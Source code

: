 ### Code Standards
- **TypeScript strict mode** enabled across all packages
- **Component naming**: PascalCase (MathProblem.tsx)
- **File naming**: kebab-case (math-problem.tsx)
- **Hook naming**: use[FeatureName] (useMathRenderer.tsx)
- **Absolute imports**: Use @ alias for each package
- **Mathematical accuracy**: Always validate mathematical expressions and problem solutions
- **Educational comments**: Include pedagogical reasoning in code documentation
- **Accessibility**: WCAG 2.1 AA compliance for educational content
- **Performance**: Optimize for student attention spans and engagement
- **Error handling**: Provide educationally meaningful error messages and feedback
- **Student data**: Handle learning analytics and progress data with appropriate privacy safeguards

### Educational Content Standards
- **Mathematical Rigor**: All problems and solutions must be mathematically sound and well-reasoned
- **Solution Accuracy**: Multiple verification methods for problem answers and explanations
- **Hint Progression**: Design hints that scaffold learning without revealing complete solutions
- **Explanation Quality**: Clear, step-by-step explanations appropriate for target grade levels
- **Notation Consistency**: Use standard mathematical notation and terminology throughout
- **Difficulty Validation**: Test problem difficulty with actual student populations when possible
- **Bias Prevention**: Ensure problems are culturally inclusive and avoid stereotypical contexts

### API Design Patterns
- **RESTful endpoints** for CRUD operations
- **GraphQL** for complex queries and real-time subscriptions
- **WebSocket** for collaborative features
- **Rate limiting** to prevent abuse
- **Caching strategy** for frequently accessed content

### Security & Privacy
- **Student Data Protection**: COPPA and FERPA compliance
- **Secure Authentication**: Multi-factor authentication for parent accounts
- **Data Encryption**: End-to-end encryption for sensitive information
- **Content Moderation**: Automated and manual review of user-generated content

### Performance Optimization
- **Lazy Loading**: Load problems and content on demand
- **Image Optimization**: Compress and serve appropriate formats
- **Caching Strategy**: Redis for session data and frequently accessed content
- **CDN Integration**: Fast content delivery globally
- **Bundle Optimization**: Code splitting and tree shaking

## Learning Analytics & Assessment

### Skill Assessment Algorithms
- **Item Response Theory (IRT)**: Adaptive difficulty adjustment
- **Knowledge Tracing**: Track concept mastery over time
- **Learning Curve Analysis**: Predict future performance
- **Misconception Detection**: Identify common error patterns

_ _ _ _ _ _ _

Your goal
Taking the listing above as the source, transcribe only the lines starting at the line with "- **Mathematical Rigor**: All" and going through the line with "- **Explanation Quality**: Clear, step-by-step", unaltered and with both ends included.

Result of this task
- **Mathematical Rigor**: All problems and solutions must be mathematically sound and well-reasoned
- **Solution Accuracy**: Multiple verification methods for problem answers and explanations
- **Hint Progression**: Design hints that scaffold learning without revealing complete solutions
- **Explanation Quality**: Clear, step-by-step explanations appropriate for target grade levels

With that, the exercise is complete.